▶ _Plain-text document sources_
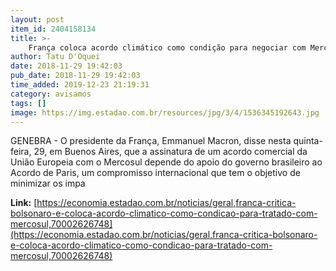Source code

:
 ```yaml
---
layout: post
item_id: 2404158134
title: >-
    França coloca acordo climático como condição para negociar com Mercosul
author: Tatu D'Oquei
date: 2018-11-29 19:42:03
pub_date: 2018-11-29 19:42:03
time_added: 2019-12-23 21:19:31
category: avisamos
tags: []
image: https://img.estadao.com.br/resources/jpg/3/4/1536345192643.jpg
---
```


GENEBRA - O presidente da França, Emmanuel Macron, disse nesta quinta-feira, 29, em Buenos Aires, que a assinatura de um acordo comercial da União Europeia com o Mercosul depende do apoio do governo brasileiro ao Acordo de Paris, um compromisso internacional que tem o objetivo de minimizar os impa

**Link:** [https://economia.estadao.com.br/noticias/geral,franca-critica-bolsonaro-e-coloca-acordo-climatico-como-condicao-para-tratado-com-mercosul,70002626748](https://economia.estadao.com.br/noticias/geral,franca-critica-bolsonaro-e-coloca-acordo-climatico-como-condicao-para-tratado-com-mercosul,70002626748)

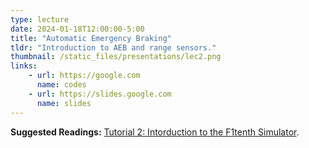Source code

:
 ```yaml
---
type: lecture
date: 2024-01-18T12:00:00-5:00
title: "Automatic Emergency Braking"
tldr: "Introduction to AEB and range sensors."
thumbnail: /static_files/presentations/lec2.png
links: 
    - url: https://google.com
      name: codes
    - url: https://slides.google.com
      name: slides
---
```

**Suggested Readings:**
[Tutorial 2: Intorduction to the F1tenth Simulator](https://google.com).
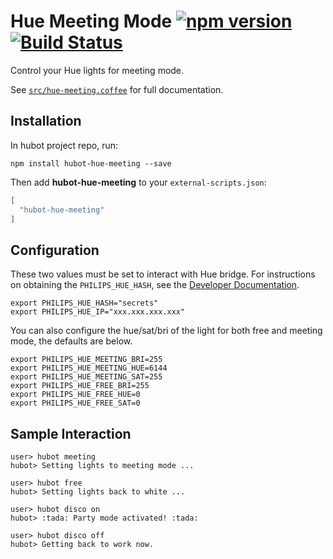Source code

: # Hue Meeting Mode [![npm version](https://badge.fury.io/js/hubot-hue-meeting.svg)](http://badge.fury.io/js/hubot-hue-meeting) [![Build Status](https://travis-ci.org/stephenyeargin/hubot-hue-meeting.png)](https://travis-ci.org/stephenyeargin/hubot-hue-meeting)

Control your Hue lights for meeting mode.

See [`src/hue-meeting.coffee`](src/hue-meeting.coffee) for full documentation.

## Installation

In hubot project repo, run:

`npm install hubot-hue-meeting --save`

Then add **hubot-hue-meeting** to your `external-scripts.json`:

```json
[
  "hubot-hue-meeting"
]
```

## Configuration

These two values must be set to interact with Hue bridge. For instructions on obtaining the `PHILIPS_HUE_HASH`, see the [Developer Documentation](http://www.developers.meethue.com/philips-hue-api).

```
export PHILIPS_HUE_HASH="secrets"
export PHILIPS_HUE_IP="xxx.xxx.xxx.xxx"
```
You can also configure the hue/sat/bri of the light for both free and meeting mode, the defaults are below.

```
export PHILIPS_HUE_MEETING_BRI=255
export PHILIPS_HUE_MEETING_HUE=6144
export PHILIPS_HUE_MEETING_SAT=255
export PHILIPS_HUE_FREE_BRI=255
export PHILIPS_HUE_FREE_HUE=0
export PHILIPS_HUE_FREE_SAT=0
```

## Sample Interaction

```
user> hubot meeting
hubot> Setting lights to meeting mode ...

user> hubot free
hubot> Setting lights back to white ...

user> hubot disco on
hubot> :tada: Party mode activated! :tada:

user> hubot disco off
hubot> Getting back to work now.
```

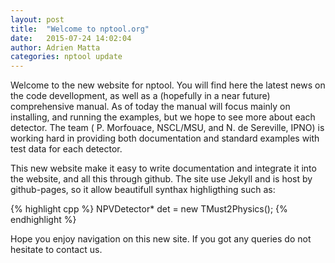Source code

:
 ```yaml
---
layout: post
title:  "Welcome to nptool.org"
date:   2015-07-24 14:02:04
author: Adrien Matta
categories: nptool update
---
```


Welcome to the new website for nptool. You will find here the latest news on the code devellopment, as well as a (hopefully in a near future) comprehensive manual. As of today the manual will focus mainly on installing, and running the examples, but we hope to see more about each detector. The team ( P. Morfouace, NSCL/MSU, and N. de Sereville, IPNO) is working hard in providing both documentation and standard examples with test data for each detector.

This new website make it easy to write documentation and integrate it into the website, and all this through github. The site use Jekyll and is host by github-pages, so it allow beautifull synthax highligthing such as:  

{% highlight cpp %}
  NPVDetector* det = new TMust2Physics();
{% endhighlight %}


Hope you enjoy navigation on this new site. If you got any queries do not hesitate to contact us.
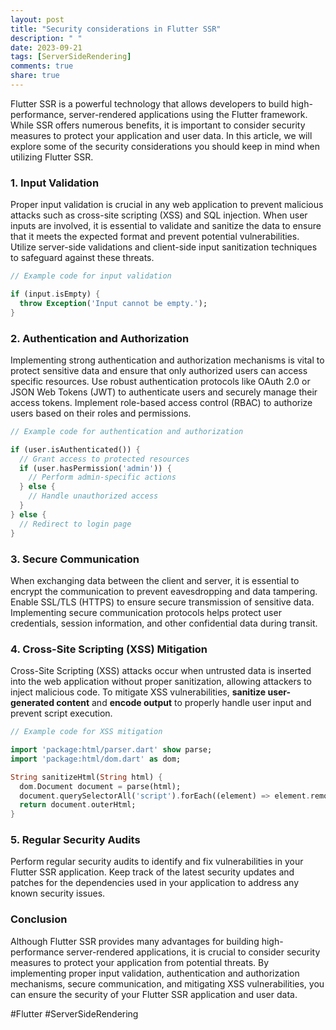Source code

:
 ```yaml
---
layout: post
title: "Security considerations in Flutter SSR"
description: " "
date: 2023-09-21
tags: [ServerSideRendering]
comments: true
share: true
---
```


Flutter SSR is a powerful technology that allows developers to build high-performance, server-rendered applications using the Flutter framework. While SSR offers numerous benefits, it is important to consider security measures to protect your application and user data. In this article, we will explore some of the security considerations you should keep in mind when utilizing Flutter SSR.

### 1. Input Validation ###

Proper input validation is crucial in any web application to prevent malicious attacks such as cross-site scripting (XSS) and SQL injection. When user inputs are involved, it is essential to validate and sanitize the data to ensure that it meets the expected format and prevent potential vulnerabilities. Utilize server-side validations and client-side input sanitization techniques to safeguard against these threats.

```dart
// Example code for input validation

if (input.isEmpty) {
  throw Exception('Input cannot be empty.');
}
```

### 2. Authentication and Authorization ###

Implementing strong authentication and authorization mechanisms is vital to protect sensitive data and ensure that only authorized users can access specific resources. Use robust authentication protocols like OAuth 2.0 or JSON Web Tokens (JWT) to authenticate users and securely manage their access tokens. Implement role-based access control (RBAC) to authorize users based on their roles and permissions.

```dart
// Example code for authentication and authorization

if (user.isAuthenticated()) {
  // Grant access to protected resources
  if (user.hasPermission('admin')) {
    // Perform admin-specific actions
  } else {
    // Handle unauthorized access
  }
} else {
  // Redirect to login page
}
```

### 3. Secure Communication ###

When exchanging data between the client and server, it is essential to encrypt the communication to prevent eavesdropping and data tampering. Enable SSL/TLS (HTTPS) to ensure secure transmission of sensitive data. Implementing secure communication protocols helps protect user credentials, session information, and other confidential data during transit.

### 4. Cross-Site Scripting (XSS) Mitigation ###

Cross-Site Scripting (XSS) attacks occur when untrusted data is inserted into the web application without proper sanitization, allowing attackers to inject malicious code. To mitigate XSS vulnerabilities, **sanitize user-generated content** and **encode output** to properly handle user input and prevent script execution.

```dart
// Example code for XSS mitigation

import 'package:html/parser.dart' show parse;
import 'package:html/dom.dart' as dom;

String sanitizeHtml(String html) {
  dom.Document document = parse(html);
  document.querySelectorAll('script').forEach((element) => element.remove());
  return document.outerHtml;
}
```

### 5. Regular Security Audits ###

Perform regular security audits to identify and fix vulnerabilities in your Flutter SSR application. Keep track of the latest security updates and patches for the dependencies used in your application to address any known security issues.

### Conclusion ###

Although Flutter SSR provides many advantages for building high-performance server-rendered applications, it is crucial to consider security measures to protect your application from potential threats. By implementing proper input validation, authentication and authorization mechanisms, secure communication, and mitigating XSS vulnerabilities, you can ensure the security of your Flutter SSR application and user data.

#Flutter #ServerSideRendering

▶ _ASSIGNMENT_
In the entries above, find each line with the word "Setting" and copy it.

▶ _EXERCISE SOLUTION_
hubot> Setting lights to meeting mode ...
hubot> Setting lights back to white ...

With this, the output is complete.